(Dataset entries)
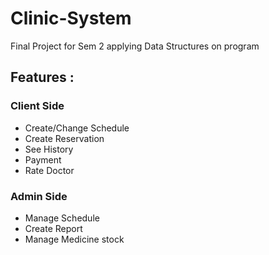 # Clinic-System
Final Project for Sem 2 applying Data Structures on program


## Features :

### Client Side 
- Create/Change Schedule
- Create Reservation
- See History
- Payment
- Rate Doctor

### Admin Side
- Manage Schedule
- Create Report
- Manage Medicine stock
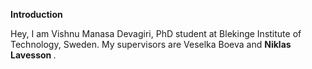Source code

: **Introduction**

Hey, I am Vishnu Manasa Devagiri, PhD student at Blekinge Institute of Technology, Sweden. My supervisors are 
<a style="text-decoration:none" href="https://www.bth.se/staff/veselka-boeva-vbx/"> Veselka Boeva </a> and 
<b style="text-decoration:none" href="https://www.bth.se/eng/staff/niklas-lavesson-nla"> Niklas Lavesson </b>.
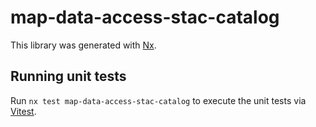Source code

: # map-data-access-stac-catalog

This library was generated with [Nx](https://nx.dev).

## Running unit tests

Run `nx test map-data-access-stac-catalog` to execute the unit tests via [Vitest](https://vitest.dev/).
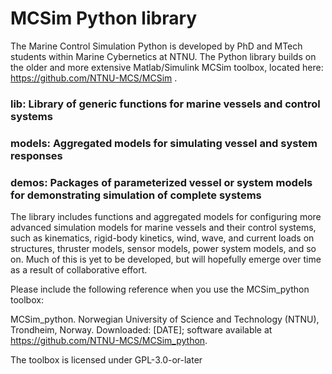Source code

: # MCSim Python library
The Marine Control Simulation Python is developed by PhD and MTech students within Marine Cybernetics  at NTNU. The Python library builds on the older and more extensive Matlab/Simulink MCSim toolbox, located here: https://github.com/NTNU-MCS/MCSim .  

### lib: Library of generic functions for marine vessels and control systems
### models: Aggregated models for simulating vessel and system responses 
### demos: Packages of parameterized vessel or system models for demonstrating simulation of complete systems

The library includes functions and aggregated models for configuring more advanced simulation models for marine vessels and their control systems, such as kinematics, rigid-body kinetics, wind, wave, and current loads on structures, thruster models, sensor models, power system models, and so on. Much of this is yet to be developed, but will hopefully emerge over time as a result of collaborative effort.

Please include the following reference when you use the MCSim_python toolbox: 

MCSim_python. Norwegian University of Science and Technology (NTNU), Trondheim, Norway. Downloaded: [DATE]; software available at https://github.com/NTNU-MCS/MCSim_python.

The toolbox is licensed under GPL-3.0-or-later
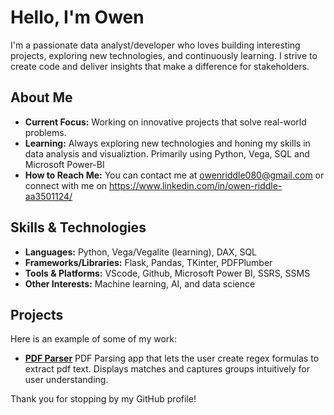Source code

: <!--
  Welcome to my GitHub profile.
  This README is a little snapshot about who I am,
  what I’m working on, and what drives me as a data analyst/developer.
-->

# Hello, I'm Owen

I'm a passionate data analyst/developer who loves building interesting projects, exploring new technologies, and continuously learning. I strive to create code and deliver insights that make a difference for stakeholders.

## About Me

- **Current Focus:** Working on innovative projects that solve real-world problems.
- **Learning:** Always exploring new technologies and honing my skills in data analysis and visualiztion. Primarily using Python, Vega, SQL and Microsoft Power-BI
- **How to Reach Me:** You can contact me at owenriddle080@gmail.com or connect with me on https://www.linkedin.com/in/owen-riddle-aa3501124/

## Skills & Technologies

- **Languages:** Python, Vega/Vegalite (learning), DAX, SQL
- **Frameworks/Libraries:** Flask, Pandas, TKinter, PDFPlumber
- **Tools & Platforms:** VScode, Github, Microsoft Power BI, SSRS, SSMS
- **Other Interests:** Machine learning, AI, and data science

## Projects

Here is an example of some of my work:

- **[PDF Parser](https://github.com/owenriddle080/Projects/tree/main/Python/PDF%20Parser)** PDF Parsing app that lets the user create regex formulas to extract pdf text. Displays matches and captures groups intuitively for user understanding. 

Thank you for stopping by my GitHub profile!
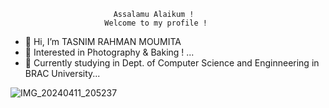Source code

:                            Assalamu Alaikum !
                         Welcome to my profile !
                         
- 👋 Hi, I’m TASNIM RAHMAN MOUMITA
- 👀 Interested in Photography & Baking ! ...
- 🌱 Currently studying in Dept. of Computer Science and Enginneering in BRAC University...
  
<!---
MOUMITASNIM/MOUMITASNIM is a ✨ special ✨ repository because its `README.md` (this file) appears on your GitHub profile.
You can click the Preview link to take a look at your changes.
--->
![IMG_20240411_205237](https://github.com/MOUMITASNIM/MOUMITASNIM/assets/172184920/caf01373-882c-46d3-906a-27cb48305f77)
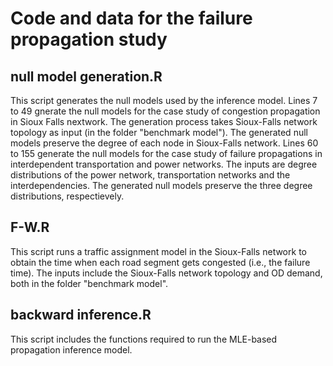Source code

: # Code and data for the failure propagation study
## null model generation.R
This script generates the null models used by the inference model. Lines 7 to 49 gnerate the null models for the case study of congestion propagation in Sioux Falls nextwork. The generation process takes Sioux-Falls network topology as input (in the folder "benchmark model"). The generated null models preserve the degree of each node in Sioux-Falls network. Lines 60 to 155 generate the null models for the case study of failure propagations in interdependent transportation and power networks. The inputs are degree distributions of the power network, transportation networks and the interdependencies. The generated null models preserve the three degree distributions, respectievely.

## F-W.R
This script runs a traffic assignment model in the Sioux-Falls network to obtain the time when each road segment gets congested (i.e., the failure time). The inputs include the Sioux-Falls network topology and OD demand, both in the folder "benchmark model".

## backward inference.R
This script includes the functions required to run the MLE-based propagation inference model.
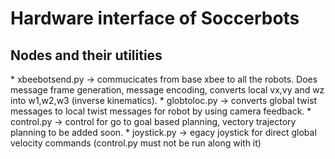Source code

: <h1> Hardware interface of Soccerbots </h1>

<h2> Nodes and their utilities </h2>
* xbeebotsend.py -> commucicates from base xbee to all the robots. Does message frame generation, message encoding, converts local vx,vy and wz into w1,w2,w3 (inverse kinematics).
* globtoloc.py -> converts global twist messages to local twist messages for robot by using camera feedback.
* control.py -> control for go to goal based planning, vectory trajectory planning to be added soon.
* joystick.py -> egacy joystick for direct global velocity commands (control.py must not be run along with it)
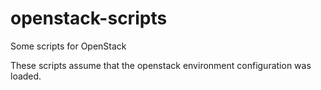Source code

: # openstack-scripts
Some scripts for OpenStack

These scripts assume that the openstack environment configuration was loaded.
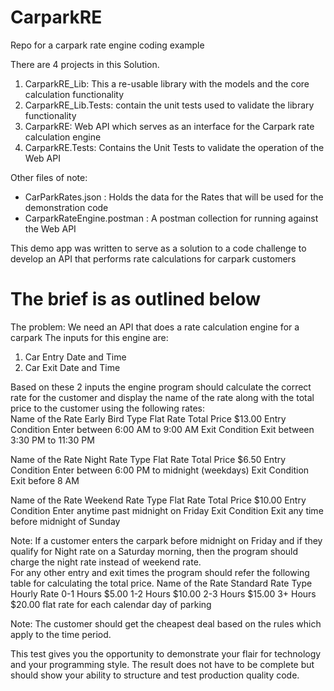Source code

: # CarparkRE
Repo for a carpark rate engine coding example

There are 4 projects in this Solution.
1. CarparkRE_Lib: This a re-usable library with the models and the core calculation functionality
2. CarparkRE_Lib.Tests: contain the unit tests used to validate the library functionality
3. CarparkRE: Web API which serves as an interface for the Carpark rate calculation engine
4. CarparkRE.Tests: Contains the Unit Tests to validate the operation of the Web API

Other files of note:
* CarParkRates.json : Holds the data for the Rates that will be used for the demonstration code
* CarparkRateEngine.postman : A postman collection for running against the Web API

This demo app was written to serve as a solution to a code challenge to develop an API that performs rate calculations for carpark customers

# The brief is as outlined below
The problem: We need an API that does a rate calculation engine for a carpark 
 The inputs for this engine are:    
1. Car Entry Date and Time 
2. Car Exit Date and Time 
 
Based on these 2 inputs the engine program should calculate the correct rate for the customer and display the name of the rate along with the total price to the customer using the following rates:  
Name of the Rate	Early Bird
Type	Flat Rate
Total Price	$13.00
Entry Condition	Enter between 6:00 AM to 9:00 AM
Exit Condition	Exit between 3:30 PM to 11:30 PM

Name of the Rate	Night Rate
Type	Flat Rate
Total Price	$6.50
Entry Condition	Enter between 6:00 PM to midnight (weekdays)
Exit Condition	Exit before 8 AM

Name of the Rate	Weekend Rate
Type	Flat Rate
Total Price	$10.00
Entry Condition	Enter anytime past midnight on Friday 
Exit Condition	Exit any time before midnight of Sunday

Note: If a customer enters the carpark before midnight on Friday and if they qualify for Night rate on a Saturday morning, then the program should charge the night rate instead of weekend rate.  
For any other entry and exit times the program should refer the following table for calculating the total price. 
Name of the Rate	Standard Rate
Type	Hourly Rate
0-1 Hours	$5.00
1-2 Hours	$10.00
2-3 Hours	$15.00
3+ Hours	$20.00 flat rate for each calendar day of parking

Note: The customer should get the cheapest deal based on the rules which apply to the time period.

This test gives you the opportunity to demonstrate your flair for technology and your programming style.  The result does not have to be complete but should show your ability to structure and test production quality code.    

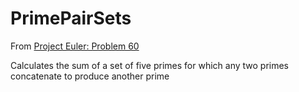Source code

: # PrimePairSets

From [Project Euler: Problem 60](https://projecteuler.net/problem=60)

Calculates the sum of a set of five primes for which any two primes concatenate to produce another prime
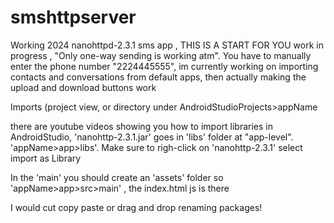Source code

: # smshttpserver
Working 2024 nanohttpd-2.3.1 sms app , THIS IS A START FOR YOU work in progress , "Only one-way sending is working atm". You have to manually enter the phone number "2224445555", im currently working on importing contacts and conversations from default apps, then actually making the upload and download buttons work

Imports (project view, or directory under AndroidStudioProjects>appName

there are youtube videos showing you how to import libraries in AndroidStudio, 'nanohttp-2.3.1.jar' goes in 'libs' folder at "app-level". 'appName>app>libs'. Make sure to righ-click on 'nanohttp-2.3.1' select import as Library

In the 'main' you should create an 'assets' folder so 'appName>app>src>main' , the index.html js is there

I would cut copy paste or drag and drop renaming packages!
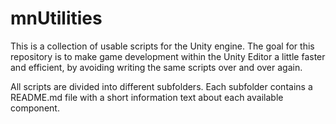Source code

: # mnUtilities
This is a collection of usable scripts for the Unity engine.
The goal for this repository is to make game development within the Unity Editor a little faster and efficient,
by avoiding writing the same scripts over and over again.

All scripts are divided into different subfolders. Each subfolder contains a README.md file with a short information text
about each available component.
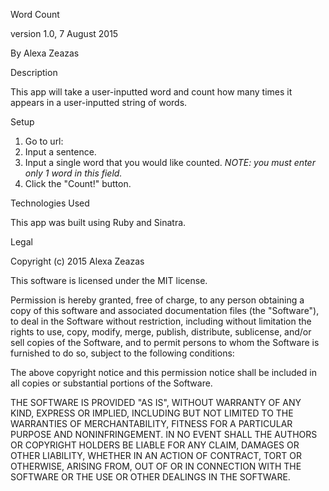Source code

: Word Count

version 1.0, 7 August 2015

By Alexa Zeazas

Description

This app will take a user-inputted word and count how many times it appears in a user-inputted string of words.

Setup

1. Go to url:
2. Input a sentence.
3. Input a single word that you would like counted. *NOTE: you must enter only 1 word in this field.*
4. Click the "Count!" button.

Technologies Used

This app was built using Ruby and Sinatra.

Legal

Copyright (c) 2015 Alexa Zeazas

This software is licensed under the MIT license.

Permission is hereby granted, free of charge, to any person obtaining a copy
of this software and associated documentation files (the "Software"), to deal
in the Software without restriction, including without limitation the rights
to use, copy, modify, merge, publish, distribute, sublicense, and/or sell
copies of the Software, and to permit persons to whom the Software is
furnished to do so, subject to the following conditions:

The above copyright notice and this permission notice shall be included in
all copies or substantial portions of the Software.

THE SOFTWARE IS PROVIDED "AS IS", WITHOUT WARRANTY OF ANY KIND, EXPRESS OR
IMPLIED, INCLUDING BUT NOT LIMITED TO THE WARRANTIES OF MERCHANTABILITY,
FITNESS FOR A PARTICULAR PURPOSE AND NONINFRINGEMENT. IN NO EVENT SHALL THE
AUTHORS OR COPYRIGHT HOLDERS BE LIABLE FOR ANY CLAIM, DAMAGES OR OTHER
LIABILITY, WHETHER IN AN ACTION OF CONTRACT, TORT OR OTHERWISE, ARISING FROM,
OUT OF OR IN CONNECTION WITH THE SOFTWARE OR THE USE OR OTHER DEALINGS IN
THE SOFTWARE.
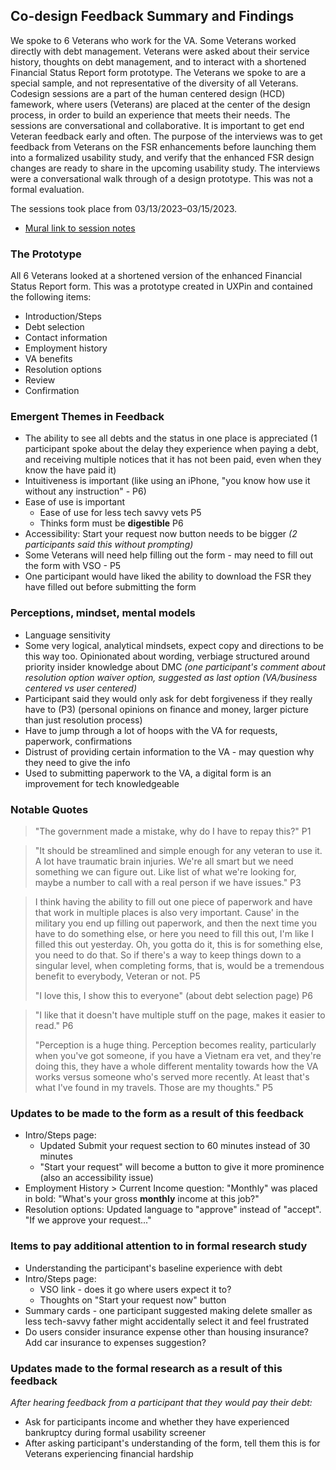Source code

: 
## Co-design Feedback Summary and Findings
We spoke to 6 Veterans who work for the VA. Some Veterans worked directly with debt management. Veterans were asked about their service history, thoughts on debt management, and to interact with a shortened Financial Status Report form prototype. The Veterans we spoke to are a special sample, and not representative of the diversity of all Veterans. 
Codesign sessions are a part of the human centered design (HCD) famework, where users (Veterans) are placed at the center of the design process, in order to build an experience that meets their needs. The sessions are conversational and collaborative. It is important to get end Veteran feedback early and often. 
The purpose of the interviews was to get feedback from Veterans on the FSR enhancements before launching them into a formalized usability study, and verify that the enhanced FSR design changes are ready to share in the upcoming usability study. The interviews were a conversational walk through of a design prototype. This was not a formal evaluation. 

The sessions took place from 03/13/2023⁠–03/15/2023.

- [Mural link to session notes](https://app.mural.co/t/departmentofveteransaffairs9999/m/departmentofveteransaffairs9999/1677854999549/fbc6db6c07e1d1fe44d5f02ba35b9a268e3811e7?wid=0-1680013477325)

### The Prototype
All 6 Veterans looked at a shortened version of the enhanced Financial Status Report form. This was a prototype created in UXPin and contained the following items: 

 - Introduction/Steps 
 - Debt selection
 - Contact information
 - Employment history
 - VA benefits
 - Resolution options
 - Review 
 - Confirmation

### Emergent Themes in Feedback

-   The ability to see all debts and the status in one place is appreciated (1 participant spoke about the delay they experience when paying a debt, and receiving multiple notices that it has not been paid, even when they know the have paid it)
-   Intuitiveness is important (like using an iPhone, "you know how use it without any instruction" - P6)
-   Ease of use is important
	- Ease of use for less tech savvy vets P5
	- Thinks form must be **digestible** P6
-  Accessibility: Start your request now button needs to be bigger _(2 participants said this without prompting)_
-  Some Veterans will need help filling out the form - may need to fill out the form with VSO - P5
-  One participant would have liked the ability to download the FSR they have filled out before submitting the form


### Perceptions, mindset, mental models

 -  Language sensitivity
-   Some very logical, analytical mindsets, expect copy and directions to be this way too. Opinionated about wording, verbiage structured around priority insider knowledge about DMC _(one participant's comment about resolution option waiver option, suggested as last option (VA/business centered vs user centered)_
- Participant said they would only ask for debt forgiveness if they really have to (P3)
(personal opinions on finance and money, larger picture than just resolution process)
-   Have to jump through a lot of hoops with the VA for requests, paperwork, confirmations
-   Distrust of providing certain information to the VA - may question why they need to give the info
-   Used to submitting paperwork to the VA, a digital form is an improvement for tech knowledgeable


### Notable Quotes

> "The government made a mistake, why do I have to repay this?" P1

> "It should be streamlined and simple enough for any veteran to use it. A lot have traumatic brain injuries. We're all smart but we need something we can figure out. Like list of what we're looking for, maybe a number to call with a real person if we have issues." P3

> I think having the ability to fill out one piece of paperwork and have that work in multiple places is also very important. Cause' in the military you end up filling out paperwork, and then the next time you have to do something else, or here you need to fill this out, I'm like I filled this out yesterday. Oh, you gotta do it, this is for something else, you need to do that. So if there's a way to keep things down to a singular level, when completing forms, that is, would be a tremendous benefit to everybody, Veteran or not. P5
> 
> "I love this, I show this to everyone" (about debt selection page) P6

> "I like that it doesn't have multiple stuff on the page, makes it easier to read." P6
> 
> "Perception is a huge thing. Perception becomes reality, particularly when you've got someone, if you have a Vietnam era vet,
and they're doing this, they have a whole different mentality towards how the VA works versus someone who's served more recently. 
At least that's what I've found in my travels. Those are my thoughts." P5

### Updates to be made to the form as a result of this feedback

 -  Intro/Steps page: 
	 - Updated Submit your request section to 60 minutes instead of 30 minutes
	 - "Start your request" will become a button to give it more prominence (also an accessibility issue)
-   Employment History > Current Income question: "Monthly" was placed in bold: "What's your gross **monthly** income at this job?"
-   Resolution options: Updated language to "approve" instead of "accept". "If we approve your request..."

### Items to pay additional attention to in formal research study

 - Understanding the participant's baseline experience with debt
 - Intro/Steps page:
	 - VSO link - does it go where users expect it to?
	-   Thoughts on "Start your request now" button 
-   Summary cards - one participant suggested making delete smaller as less tech-savvy father might accidentally select it and feel frustrated
-   Do users consider insurance expense other than housing insurance? Add car insurance to expenses suggestion?

### Updates made to the formal research as a result of this feedback

 _After hearing feedback from a participant that they would pay their debt:_
-   Ask for participants income and whether they have experienced bankruptcy during formal usability screener
-   After asking participant's understanding of the form, tell them this is for Veterans experiencing financial hardship

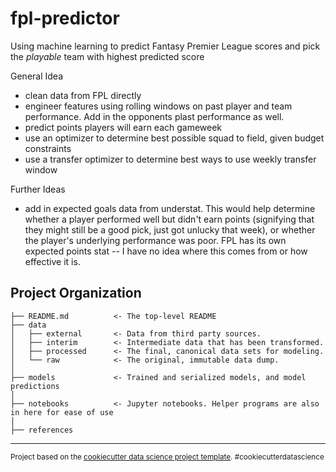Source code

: fpl-predictor
==============================

Using machine learning to predict Fantasy Premier League scores and pick the *playable* team with highest predicted score

General Idea
- clean data from FPL directly
- engineer features using rolling windows on past player and team performance. Add in the opponents plast performance as well.
- predict points players will earn each gameweek
- use an optimizer  to determine best possible squad to field, given budget constraints
- use a transfer optimizer to determine best ways to use weekly transfer window

Further Ideas
- add in expected goals data from understat. This would help determine whether a player performed well but didn't earn points (signifying that they might still be a good pick, just got unlucky that week), or whether the player's underlying performance was poor. FPL has its own expected points stat -- I have no idea where this comes from or how effective it is.



Project Organization
------------

    ├── README.md          <- The top-level README
    ├── data
    │   ├── external       <- Data from third party sources.
    │   ├── interim        <- Intermediate data that has been transformed.
    │   ├── processed      <- The final, canonical data sets for modeling.
    │   └── raw            <- The original, immutable data dump.
    │
    ├── models             <- Trained and serialized models, and model predictions
    │
    ├── notebooks          <- Jupyter notebooks. Helper programs are also in here for ease of use
    │
    ├── references       


--------

<p><small>Project based on the <a target="_blank" href="https://drivendata.github.io/cookiecutter-data-science/">cookiecutter data science project template</a>. #cookiecutterdatascience</small></p>
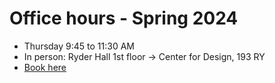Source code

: # Office hours - Spring 2024

- Thursday 9:45 to 11:30 AM
- In person: Ryder Hall 1st floor -> Center for Design, 193 RY
- [Book here](https://fantastical.app/pcruz-6OKr/office-hours)


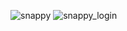 ![snappy](https://github.com/Gitrizwan-web/chat/assets/119812012/f8f39b5c-bd95-43a2-98b6-a1c3b0a40bf6)
![snappy_login](https://github.com/Gitrizwan-web/chat/assets/119812012/fe520a75-f889-4110-9a43-9ec08d9425af)
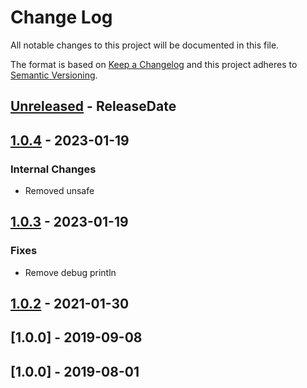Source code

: # Change Log
All notable changes to this project will be documented in this file.

The format is based on [Keep a Changelog](http://keepachangelog.com/)
and this project adheres to [Semantic Versioning](http://semver.org/).

<!-- next-header -->
## [Unreleased] - ReleaseDate

## [1.0.4] - 2023-01-19

### Internal Changes

- Removed unsafe

## [1.0.3] - 2023-01-19

### Fixes

- Remove debug println

## [1.0.2] - 2021-01-30

## [1.0.0] - 2019-09-08


## [1.0.0] - 2019-08-01

<!-- next-url -->
[Unreleased]: https://github.com/crate-ci/imperative/compare/v1.0.4...HEAD
[1.0.4]: https://github.com/crate-ci/imperative/compare/v1.0.3...v1.0.4
[1.0.3]: https://github.com/crate-ci/imperative/compare/v1.0.2...v1.0.3
[1.0.2]: https://github.com/crate-ci/imperative/compare/v1.0.1...v1.0.2
[1.0.1]: https://github.com/crate-ci/imperative/compare/v1.0.0...v1.0.1
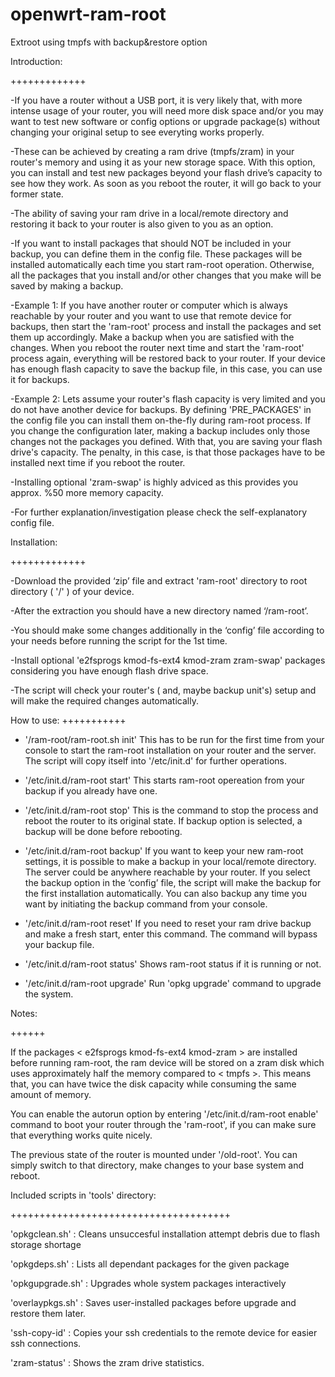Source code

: # openwrt-ram-root
Extroot using tmpfs with  backup&amp;restore option


Introduction:

+++++++++++++

-If you have a router without a USB port, it is very likely that, with more intense usage of your router, you will need more disk space and/or
 you may want to test new software or config options or upgrade package(s) without changing your original setup to see everyting works properly.

-These can be achieved by creating a ram drive (tmpfs/zram) in your router's memory and using it as your new storage space. With this option, you 
 can install and test new packages beyond your flash drive’s capacity to see how they work. As soon as you reboot the router, it will go back to 
 your former state.

-The ability of saving your ram drive in a local/remote directory and restoring it back to your router is also given to you as an option.

-If you want to install packages that should NOT be included in your backup, you can define them in the config file. These packages will be installed
 automatically each time you start ram-root operation. Otherwise, all the packages that you install and/or other changes that you make will be saved
 by making a backup.

-Example 1: If you have another router or computer which is always reachable by your router and you want to use that remote device for backups, then
 start the 'ram-root' process and install the packages and set them up accordingly. Make a backup when you are satisfied with the changes. When you
 reboot the router next time and start the 'ram-root' process again, everything will be restored back to your router. If your device has enough flash
 capacity to save the backup file, in this case, you can use it for backups.

-Example 2: Lets assume your router's flash capacity is very limited and you do not have another device for backups. By defining 'PRE_PACKAGES' in
 the config file you can install them on-the-fly during ram-root process. If you change the configuration later, making a backup includes only those
 changes not the packages you defined. With that, you are saving your flash drive's capacity. The penalty, in this case, is that those packages have
 to be installed next time if you reboot the router.

-Installing optional 'zram-swap' is highly adviced as this provides you approx. %50 more memory capacity.

-For further explanation/investigation please check the self-explanatory config file.

Installation:

+++++++++++++

-Download the provided ‘zip’ file and extract 'ram-root' directory to root directory ( '/' ) of your device.

-After the extraction you should have a new directory named ‘/ram-root’.

-You should make some changes additionally in the ‘config’ file according to your needs before running the script for the 1st time.

-Install optional 'e2fsprogs kmod-fs-ext4 kmod-zram zram-swap' packages considering you have enough flash drive space.

-The script will check your router's ( and, maybe backup unit's) setup and will make the required changes automatically.


How to use:
+++++++++++

- '/ram-root/ram-root.sh init'
This has to be run for the first time from your console to start the ram-root installation on your router and the server.
The script will copy itself into '/etc/init.d' for further operations.

- '/etc/init.d/ram-root start'
This starts ram-root opereation from your backup if you already have one.

- '/etc/init.d/ram-root stop'
This is the command to stop the process and reboot the router to its original state.
If backup option is selected, a backup will be done before rebooting.

- '/etc/init.d/ram-root backup'
If you want to keep your new ram-root settings, it is possible to make a backup in your local/remote directory.
The server could be anywhere reachable by your router.
If you select the backup option in the ‘config’ file, the script will make the backup for the first installation automatically.
You can also backup any time you want by initiating the backup command from your console.

- '/etc/init.d/ram-root reset'
If you need to reset your ram drive backup and make a fresh start, enter this command. The command will bypass your backup file.

- '/etc/init.d/ram-root status'
Shows ram-root status if it is running or not.

- '/etc/init.d/ram-root upgrade'
Run 'opkg upgrade' command to upgrade the system.


Notes:

++++++

If the packages < e2fsprogs kmod-fs-ext4 kmod-zram > are installed before running ram-root, the ram device will be stored
on a zram disk which uses approximately half the memory compared to < tmpfs >. This means that, you can have twice the disk
capacity while consuming the same amount of memory.

You can enable the autorun option by entering '/etc/init.d/ram-root enable' command to boot your router through the 'ram-root',
if you can make sure that everything works quite nicely.

The previous state of the router is mounted under '/old-root'. You can simply switch to that directory, make changes to your
base system and reboot.


Included scripts in 'tools' directory:

++++++++++++++++++++++++++++++++++++++

'opkgclean.sh'   : Cleans unsuccesful installation attempt debris due to flash storage shortage

'opkgdeps.sh'    : Lists all dependant packages for the given package

'opkgupgrade.sh' : Upgrades whole system packages interactively

'overlaypkgs.sh' : Saves user-installed packages before upgrade and restore them later.

'ssh-copy-id'    : Copies your ssh credentials to the remote device for easier ssh connections.

'zram-status'    : Shows the zram drive statistics.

• [Exercise objective]: Go through the records. Copy each line where "remote" appears.

• [Answer to this task]:
-The ability of saving your ram drive in a local/remote directory and restoring it back to your router is also given to you as an option.
-Example 1: If you have another router or computer which is always reachable by your router and you want to use that remote device for backups, then
If you want to keep your new ram-root settings, it is possible to make a backup in your local/remote directory.
'ssh-copy-id'    : Copies your ssh credentials to the remote device for easier ssh connections.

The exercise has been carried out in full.